Problem details: Write out every line below with no difference at all.

Data entries:

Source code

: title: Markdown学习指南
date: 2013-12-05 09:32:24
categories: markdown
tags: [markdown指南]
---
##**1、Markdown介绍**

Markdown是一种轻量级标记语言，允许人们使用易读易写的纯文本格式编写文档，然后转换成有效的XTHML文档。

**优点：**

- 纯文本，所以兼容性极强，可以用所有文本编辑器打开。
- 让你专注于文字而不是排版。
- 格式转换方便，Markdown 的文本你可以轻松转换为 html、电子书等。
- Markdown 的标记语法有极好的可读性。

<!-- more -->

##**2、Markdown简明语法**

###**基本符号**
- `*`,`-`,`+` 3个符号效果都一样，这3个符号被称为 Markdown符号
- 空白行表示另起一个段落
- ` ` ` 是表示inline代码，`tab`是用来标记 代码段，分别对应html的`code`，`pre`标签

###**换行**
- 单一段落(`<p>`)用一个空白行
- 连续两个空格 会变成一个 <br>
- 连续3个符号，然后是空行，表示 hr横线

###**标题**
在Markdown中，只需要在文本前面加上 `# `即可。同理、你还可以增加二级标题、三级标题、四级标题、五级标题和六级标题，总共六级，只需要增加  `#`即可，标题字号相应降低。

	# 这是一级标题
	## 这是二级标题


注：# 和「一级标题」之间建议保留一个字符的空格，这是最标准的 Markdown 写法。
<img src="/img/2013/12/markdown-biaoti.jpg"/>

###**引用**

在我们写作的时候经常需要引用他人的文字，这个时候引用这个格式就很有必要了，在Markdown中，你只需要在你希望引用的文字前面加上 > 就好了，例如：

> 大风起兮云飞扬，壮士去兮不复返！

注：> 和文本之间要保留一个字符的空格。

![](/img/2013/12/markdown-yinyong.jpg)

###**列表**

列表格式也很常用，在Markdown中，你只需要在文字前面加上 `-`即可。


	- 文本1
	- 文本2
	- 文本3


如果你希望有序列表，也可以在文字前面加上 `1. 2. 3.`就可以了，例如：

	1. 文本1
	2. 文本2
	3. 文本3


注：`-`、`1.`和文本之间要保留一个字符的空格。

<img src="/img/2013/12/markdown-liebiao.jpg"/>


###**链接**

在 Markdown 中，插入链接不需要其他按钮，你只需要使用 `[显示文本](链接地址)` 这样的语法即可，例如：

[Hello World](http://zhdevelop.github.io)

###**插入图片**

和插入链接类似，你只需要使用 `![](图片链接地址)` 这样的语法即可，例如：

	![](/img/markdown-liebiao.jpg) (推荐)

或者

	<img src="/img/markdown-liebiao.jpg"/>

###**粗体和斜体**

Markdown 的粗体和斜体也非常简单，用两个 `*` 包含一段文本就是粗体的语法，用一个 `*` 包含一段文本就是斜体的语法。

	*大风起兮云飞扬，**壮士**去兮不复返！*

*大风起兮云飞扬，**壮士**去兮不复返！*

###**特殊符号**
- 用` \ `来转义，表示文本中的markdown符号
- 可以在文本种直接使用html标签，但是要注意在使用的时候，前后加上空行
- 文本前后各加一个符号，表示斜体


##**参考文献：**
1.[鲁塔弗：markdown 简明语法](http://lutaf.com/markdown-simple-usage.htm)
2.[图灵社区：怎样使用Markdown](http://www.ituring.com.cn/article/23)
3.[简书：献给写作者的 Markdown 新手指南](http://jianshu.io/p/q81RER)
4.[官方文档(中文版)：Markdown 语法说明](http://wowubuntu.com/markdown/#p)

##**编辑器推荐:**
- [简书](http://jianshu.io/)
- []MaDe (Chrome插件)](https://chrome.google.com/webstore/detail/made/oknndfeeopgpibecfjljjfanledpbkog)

Solution:
Source code

: title: Markdown学习指南
date: 2013-12-05 09:32:24
categories: markdown
tags: [markdown指南]
---
##**1、Markdown介绍**

Markdown是一种轻量级标记语言，允许人们使用易读易写的纯文本格式编写文档，然后转换成有效的XTHML文档。

**优点：**

- 纯文本，所以兼容性极强，可以用所有文本编辑器打开。
- 让你专注于文字而不是排版。
- 格式转换方便，Markdown 的文本你可以轻松转换为 html、电子书等。
- Markdown 的标记语法有极好的可读性。

<!-- more -->

##**2、Markdown简明语法**

###**基本符号**
- `*`,`-`,`+` 3个符号效果都一样，这3个符号被称为 Markdown符号
- 空白行表示另起一个段落
- ` ` ` 是表示inline代码，`tab`是用来标记 代码段，分别对应html的`code`，`pre`标签

###**换行**
- 单一段落(`<p>`)用一个空白行
- 连续两个空格 会变成一个 <br>
- 连续3个符号，然后是空行，表示 hr横线

###**标题**
在Markdown中，只需要在文本前面加上 `# `即可。同理、你还可以增加二级标题、三级标题、四级标题、五级标题和六级标题，总共六级，只需要增加  `#`即可，标题字号相应降低。

	# 这是一级标题
	## 这是二级标题


注：# 和「一级标题」之间建议保留一个字符的空格，这是最标准的 Markdown 写法。
<img src="/img/2013/12/markdown-biaoti.jpg"/>

###**引用**

在我们写作的时候经常需要引用他人的文字，这个时候引用这个格式就很有必要了，在Markdown中，你只需要在你希望引用的文字前面加上 > 就好了，例如：

> 大风起兮云飞扬，壮士去兮不复返！

注：> 和文本之间要保留一个字符的空格。

![](/img/2013/12/markdown-yinyong.jpg)

###**列表**

列表格式也很常用，在Markdown中，你只需要在文字前面加上 `-`即可。


	- 文本1
	- 文本2
	- 文本3


如果你希望有序列表，也可以在文字前面加上 `1. 2. 3.`就可以了，例如：

	1. 文本1
	2. 文本2
	3. 文本3


注：`-`、`1.`和文本之间要保留一个字符的空格。

<img src="/img/2013/12/markdown-liebiao.jpg"/>


###**链接**

在 Markdown 中，插入链接不需要其他按钮，你只需要使用 `[显示文本](链接地址)` 这样的语法即可，例如：

[Hello World](http://zhdevelop.github.io)

###**插入图片**

和插入链接类似，你只需要使用 `![](图片链接地址)` 这样的语法即可，例如：

	![](/img/markdown-liebiao.jpg) (推荐)

或者

	<img src="/img/markdown-liebiao.jpg"/>

###**粗体和斜体**

Markdown 的粗体和斜体也非常简单，用两个 `*` 包含一段文本就是粗体的语法，用一个 `*` 包含一段文本就是斜体的语法。

	*大风起兮云飞扬，**壮士**去兮不复返！*

*大风起兮云飞扬，**壮士**去兮不复返！*

###**特殊符号**
- 用` \ `来转义，表示文本中的markdown符号
- 可以在文本种直接使用html标签，但是要注意在使用的时候，前后加上空行
- 文本前后各加一个符号，表示斜体


##**参考文献：**
1.[鲁塔弗：markdown 简明语法](http://lutaf.com/markdown-simple-usage.htm)
2.[图灵社区：怎样使用Markdown](http://www.ituring.com.cn/article/23)
3.[简书：献给写作者的 Markdown 新手指南](http://jianshu.io/p/q81RER)
4.[官方文档(中文版)：Markdown 语法说明](http://wowubuntu.com/markdown/#p)

##**编辑器推荐:**
- [简书](http://jianshu.io/)
- []MaDe (Chrome插件)](https://chrome.google.com/webstore/detail/made/oknndfeeopgpibecfjljjfanledpbkog)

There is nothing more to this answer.